- _Work instructions_
All entries need to be written out again exactly, without their pictures.
↓
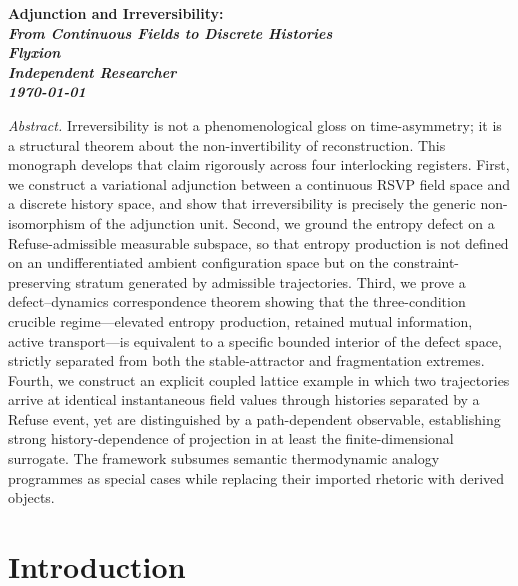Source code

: \documentclass[12pt, oneside]{memoir}
\begin{document}
\begin{titlingpage}
\vspace*{2cm}
{\centering
  \LARGE\bfseries
  Adjunction and Irreversibility:\\[0.4em]
  \Large\mdseries\itshape
  From Continuous Fields to Discrete Histories\\[2.5cm]
  \normalsize\upshape\bfseries Flyxion\\[0.3em]
  \normalfont\small Independent Researcher\\[3cm]
  \normalsize\upshape\today
\par}
\vfill
{\small\noindent
\textit{Abstract.}\enspace
Irreversibility is not a phenomenological gloss on time-asymmetry; it is a structural
theorem about the non-invertibility of reconstruction.  This monograph develops that
claim rigorously across four interlocking registers.  First, we construct a variational
adjunction between a continuous RSVP field space and a discrete history space, and show
that irreversibility is precisely the generic non-isomorphism of the adjunction unit.
Second, we ground the entropy defect on a Refuse-admissible measurable subspace, so that
entropy production is not defined on an undifferentiated ambient configuration space but
on the constraint-preserving stratum generated by admissible trajectories.  Third, we
prove a defect--dynamics correspondence theorem showing that the three-condition crucible
regime---elevated entropy production, retained mutual information, active transport---is
equivalent to a specific bounded interior of the defect space, strictly separated from
both the stable-attractor and fragmentation extremes.  Fourth, we construct an explicit
coupled lattice example in which two trajectories arrive at identical instantaneous field
values through histories separated by a Refuse event, yet are distinguished by a
path-dependent observable, establishing strong history-dependence of projection in at
least the finite-dimensional surrogate.  The framework subsumes semantic thermodynamic
analogy programmes as special cases while replacing their imported rhetoric with derived
objects.
\par}
\end{titlingpage}

\clearpage
\tableofcontents*
\clearpage

\chapter{Introduction}
\label{ch:intro}
\end{document}
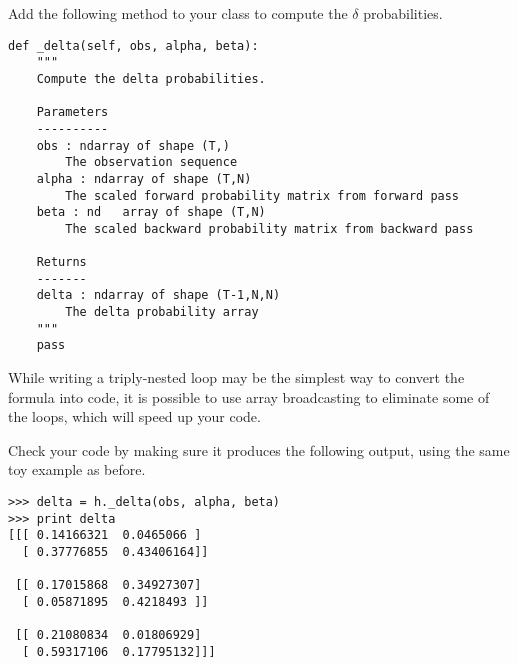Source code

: \begin{problem}
Add the following method to your class to compute the $\delta$ probabilities.
\begin{lstlisting}
def _delta(self, obs, alpha, beta):
    """
    Compute the delta probabilities.

    Parameters
    ----------
    obs : ndarray of shape (T,)
        The observation sequence
    alpha : ndarray of shape (T,N)
        The scaled forward probability matrix from forward pass
    beta : nd   array of shape (T,N)
        The scaled backward probability matrix from backward pass

    Returns
    -------
    delta : ndarray of shape (T-1,N,N)
        The delta probability array
    """
    pass
\end{lstlisting}
While writing a triply-nested loop may be the simplest way to convert the formula into code,
it is possible to use array broadcasting to eliminate some of the loops, which will speed up your code.

Check your code by making sure it produces the following output, using the same toy example as before.
\begin{lstlisting}
>>> delta = h._delta(obs, alpha, beta)
>>> print delta
[[[ 0.14166321  0.0465066 ]
  [ 0.37776855  0.43406164]]

 [[ 0.17015868  0.34927307]
  [ 0.05871895  0.4218493 ]]

 [[ 0.21080834  0.01806929]
  [ 0.59317106  0.17795132]]]
\end{lstlisting}
\end{problem}

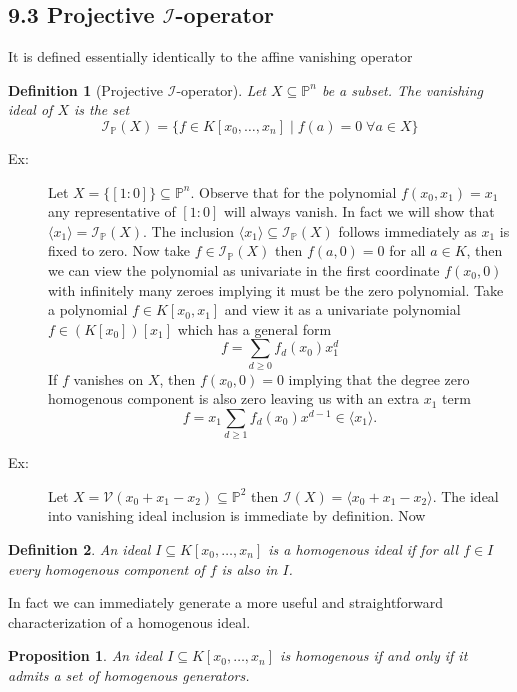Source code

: \documentclass[40pt]{article}
\newtheorem{definition}{Definition}[section]
\newcommand{\mcal}[1]{\mathcal{#1}}
\newcommand{\Proj}{\mathbb{P}}
\newcommand{\I}{\mathcal{I}}
\newcommand{\V}{\mathcal{V}}
\newcommand{\la}{\langle}
\newcommand{\ra}{\rangle}
\newtheorem{proposition}{Proposition}[section]
\theoremstyle{remark}
\begin{document}
\subsection{9.3 Projective $\mathcal{I}$-operator}
It is defined essentially identically to the affine vanishing operator
\begin{definition}[Projective $\mcal{I}$-operator]
	Let $ X \subseteq \Proj^n$ be a subset. The vanishing ideal of $X$ is the set
	\[
	\mcal{I}_\Proj(X) = \{f \in K[x_0,\dots,x_n] \; | \; f(a) = 0 \; \forall a \in X\}
	\]
\end{definition}
\begin{description}
	\item[Ex:] Let $X = \{[1:0]\} \subseteq \Proj^n$.  Observe that for the polynomial $f(x_0,x_1) = x_1$ any representative of $[1:0]$ will always vanish. In fact we will show that $\la x_1 \ra = \I_\Proj(X)$. The inclusion $\la x_1 \ra \subseteq \I_\Proj(X)$ follows immediately as $x_1$ is fixed to zero. Now take $f \in \I_\Proj(X)$ then $f(a, 0) = 0$ for all $a \in K$, then we can view the polynomial as univariate in the first coordinate $f(x_0, 0)$ with infinitely many zeroes implying it must be the zero polynomial. Take a polynomial $f \in K[x_0,x_1]$ and view it as a univariate polynomial $f \in (K[x_0])[x_1]$ which has a general form 
	\[
	f = \sum_{d \geq 0} f_d(x_0)x_1^d
	\]
	If $f$ vanishes on $X$, then $f(x_0, 0) = 0$ implying that the degree zero homogenous component is also zero leaving us with an extra $x_1$ term
	\[
	f = x_1\sum_{d\geq 1}f_d(x_0)x^{d-1} \in \la x_1 \ra.
	\]
	\item[Ex:] Let $X = \V(x_0 + x_1 - x_2) \subseteq \Proj^2$ then $\I(X) = \la x_0 + x_1 - x_2 \ra$. The ideal into vanishing ideal inclusion is immediate by definition. Now
\end{description}
\begin{definition}
	An ideal $I \subseteq K[x_0,\dots,x_n]$ is a homogenous ideal if for all $f \in I$ every homogenous component of $f$ is also in $I$.
\end{definition}
In fact we can immediately generate a more useful and straightforward characterization of a homogenous ideal. 
\begin{proposition}
	An ideal $I \subseteq K[x_0,\dots,x_n]$ is homogenous if and only if it admits a set of homogenous generators. 
\end{proposition}
\end{document}
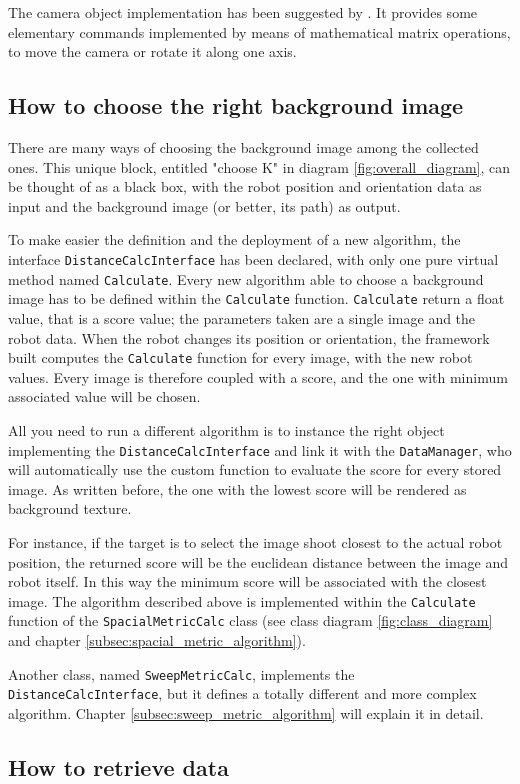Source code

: %
The camera object implementation has been suggested by \cite{opengl:camera}.
It provides some elementary commands implemented by means of mathematical matrix
operations, to move the camera or rotate it along one axis.

\subsection{How to choose the right background image}
\label{sub:howbackgroundimage}

There are many ways of choosing the background image among the collected ones. This unique
block, entitled "choose K" in diagram \ref{fig:overall_diagram}, can be thought of as a
black box, with the robot position and orientation data as input and the background image
(or better, its path) as output.
%

%
To make easier the definition and the deployment of a new algorithm, the interface
\texttt{DistanceCalcInterface} has been declared, with only one pure virtual method named
\texttt{Calculate}. Every new algorithm able to choose a background image has to be defined
within the \texttt{Calculate} function.
\texttt{Calculate} return a float value, that is a score value; the parameters taken are a
single image and the robot data. When the robot changes its position or orientation, the
framework built computes the \texttt{Calculate} function for every image, with the new robot
values. Every image is therefore coupled with a score, and the one with minimum associated value
will be chosen.
%

%
All you need to run a different algorithm is to instance the right object implementing the
\texttt{DistanceCalcInterface} and link it with the \texttt{DataManager}, who will automatically
use the custom function to evaluate the score for every stored image. As written before, the
one with the lowest score will be rendered as background texture.
%

%
For instance, if the target is to select the image shoot closest to the actual robot position,
the returned score will be the euclidean distance between the image and robot itself. In this way
the minimum score will be associated with the closest image.
The algorithm described above is implemented within the \texttt{Calculate} function of the
\texttt{SpacialMetricCalc} class (see class diagram \ref{fig:class_diagram} and chapter
\ref{subsec:spacial_metric_algorithm}).
%

%
Another class, named \texttt{SweepMetricCalc}, implements the
\newline
\texttt{DistanceCalcInterface}, but it defines a totally different and more complex algorithm.
Chapter \ref{subsec:sweep_metric_algorithm} will explain it in detail.

\subsection{How to retrieve data}
\label{sub:howretrievedata}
↑
- _Exercise answer_
Source code

: \documentclass[12pt, oneside]{memoir}
\begin{document}
\begin{titlingpage}
\vspace*{2cm}
{\centering
  \LARGE\bfseries
  Adjunction and Irreversibility:\\[0.4em]
  \Large\mdseries\itshape
  From Continuous Fields to Discrete Histories\\[2.5cm]
  \normalsize\upshape\bfseries Flyxion\\[0.3em]
  \normalfont\small Independent Researcher\\[3cm]
  \normalsize\upshape\today
\par}
\vfill
{\small\noindent
\textit{Abstract.}\enspace
Irreversibility is not a phenomenological gloss on time-asymmetry; it is a structural
theorem about the non-invertibility of reconstruction.  This monograph develops that
claim rigorously across four interlocking registers.  First, we construct a variational
adjunction between a continuous RSVP field space and a discrete history space, and show
that irreversibility is precisely the generic non-isomorphism of the adjunction unit.
Second, we ground the entropy defect on a Refuse-admissible measurable subspace, so that
entropy production is not defined on an undifferentiated ambient configuration space but
on the constraint-preserving stratum generated by admissible trajectories.  Third, we
prove a defect--dynamics correspondence theorem showing that the three-condition crucible
regime---elevated entropy production, retained mutual information, active transport---is
equivalent to a specific bounded interior of the defect space, strictly separated from
both the stable-attractor and fragmentation extremes.  Fourth, we construct an explicit
coupled lattice example in which two trajectories arrive at identical instantaneous field
values through histories separated by a Refuse event, yet are distinguished by a
path-dependent observable, establishing strong history-dependence of projection in at
least the finite-dimensional surrogate.  The framework subsumes semantic thermodynamic
analogy programmes as special cases while replacing their imported rhetoric with derived
objects.
\par}
\end{titlingpage}

\clearpage
\tableofcontents*
\clearpage

\chapter{Introduction}
\label{ch:intro}
\end{document}
Source code

: \begin{problem}
Add the following method to your class to compute the $\delta$ probabilities.
\begin{lstlisting}
def _delta(self, obs, alpha, beta):
    """
    Compute the delta probabilities.

    Parameters
    ----------
    obs : ndarray of shape (T,)
        The observation sequence
    alpha : ndarray of shape (T,N)
        The scaled forward probability matrix from forward pass
    beta : nd   array of shape (T,N)
        The scaled backward probability matrix from backward pass

    Returns
    -------
    delta : ndarray of shape (T-1,N,N)
        The delta probability array
    """
    pass
\end{lstlisting}
While writing a triply-nested loop may be the simplest way to convert the formula into code,
it is possible to use array broadcasting to eliminate some of the loops, which will speed up your code.

Check your code by making sure it produces the following output, using the same toy example as before.
\begin{lstlisting}
>>> delta = h._delta(obs, alpha, beta)
>>> print delta
[[[ 0.14166321  0.0465066 ]
  [ 0.37776855  0.43406164]]

 [[ 0.17015868  0.34927307]
  [ 0.05871895  0.4218493 ]]

 [[ 0.21080834  0.01806929]
  [ 0.59317106  0.17795132]]]
\end{lstlisting}
\end{problem}

Source code

: \documentclass[40pt]{article}
\newtheorem{definition}{Definition}[section]
\newcommand{\mcal}[1]{\mathcal{#1}}
\newcommand{\Proj}{\mathbb{P}}
\newcommand{\I}{\mathcal{I}}
\newcommand{\V}{\mathcal{V}}
\newcommand{\la}{\langle}
\newcommand{\ra}{\rangle}
\newtheorem{proposition}{Proposition}[section]
\theoremstyle{remark}
\begin{document}
\subsection{9.3 Projective $\mathcal{I}$-operator}
It is defined essentially identically to the affine vanishing operator
\begin{definition}[Projective $\mcal{I}$-operator]
	Let $ X \subseteq \Proj^n$ be a subset. The vanishing ideal of $X$ is the set
	\[
	\mcal{I}_\Proj(X) = \{f \in K[x_0,\dots,x_n] \; | \; f(a) = 0 \; \forall a \in X\}
	\]
\end{definition}
\begin{description}
	\item[Ex:] Let $X = \{[1:0]\} \subseteq \Proj^n$.  Observe that for the polynomial $f(x_0,x_1) = x_1$ any representative of $[1:0]$ will always vanish. In fact we will show that $\la x_1 \ra = \I_\Proj(X)$. The inclusion $\la x_1 \ra \subseteq \I_\Proj(X)$ follows immediately as $x_1$ is fixed to zero. Now take $f \in \I_\Proj(X)$ then $f(a, 0) = 0$ for all $a \in K$, then we can view the polynomial as univariate in the first coordinate $f(x_0, 0)$ with infinitely many zeroes implying it must be the zero polynomial. Take a polynomial $f \in K[x_0,x_1]$ and view it as a univariate polynomial $f \in (K[x_0])[x_1]$ which has a general form 
	\[
	f = \sum_{d \geq 0} f_d(x_0)x_1^d
	\]
	If $f$ vanishes on $X$, then $f(x_0, 0) = 0$ implying that the degree zero homogenous component is also zero leaving us with an extra $x_1$ term
	\[
	f = x_1\sum_{d\geq 1}f_d(x_0)x^{d-1} \in \la x_1 \ra.
	\]
	\item[Ex:] Let $X = \V(x_0 + x_1 - x_2) \subseteq \Proj^2$ then $\I(X) = \la x_0 + x_1 - x_2 \ra$. The ideal into vanishing ideal inclusion is immediate by definition. Now
\end{description}
\begin{definition}
	An ideal $I \subseteq K[x_0,\dots,x_n]$ is a homogenous ideal if for all $f \in I$ every homogenous component of $f$ is also in $I$.
\end{definition}
In fact we can immediately generate a more useful and straightforward characterization of a homogenous ideal. 
\begin{proposition}
	An ideal $I \subseteq K[x_0,\dots,x_n]$ is homogenous if and only if it admits a set of homogenous generators. 
\end{proposition}
\end{document}
Source code

: %
The camera object implementation has been suggested by \cite{opengl:camera}.
It provides some elementary commands implemented by means of mathematical matrix
operations, to move the camera or rotate it along one axis.

\subsection{How to choose the right background image}
\label{sub:howbackgroundimage}

There are many ways of choosing the background image among the collected ones. This unique
block, entitled "choose K" in diagram \ref{fig:overall_diagram}, can be thought of as a
black box, with the robot position and orientation data as input and the background image
(or better, its path) as output.
%

%
To make easier the definition and the deployment of a new algorithm, the interface
\texttt{DistanceCalcInterface} has been declared, with only one pure virtual method named
\texttt{Calculate}. Every new algorithm able to choose a background image has to be defined
within the \texttt{Calculate} function.
\texttt{Calculate} return a float value, that is a score value; the parameters taken are a
single image and the robot data. When the robot changes its position or orientation, the
framework built computes the \texttt{Calculate} function for every image, with the new robot
values. Every image is therefore coupled with a score, and the one with minimum associated value
will be chosen.
%

%
All you need to run a different algorithm is to instance the right object implementing the
\texttt{DistanceCalcInterface} and link it with the \texttt{DataManager}, who will automatically
use the custom function to evaluate the score for every stored image. As written before, the
one with the lowest score will be rendered as background texture.
%

%
For instance, if the target is to select the image shoot closest to the actual robot position,
the returned score will be the euclidean distance between the image and robot itself. In this way
the minimum score will be associated with the closest image.
The algorithm described above is implemented within the \texttt{Calculate} function of the
\texttt{SpacialMetricCalc} class (see class diagram \ref{fig:class_diagram} and chapter
\ref{subsec:spacial_metric_algorithm}).
%

%
Another class, named \texttt{SweepMetricCalc}, implements the
\newline
\texttt{DistanceCalcInterface}, but it defines a totally different and more complex algorithm.
Chapter \ref{subsec:sweep_metric_algorithm} will explain it in detail.

\subsection{How to retrieve data}
\label{sub:howretrievedata}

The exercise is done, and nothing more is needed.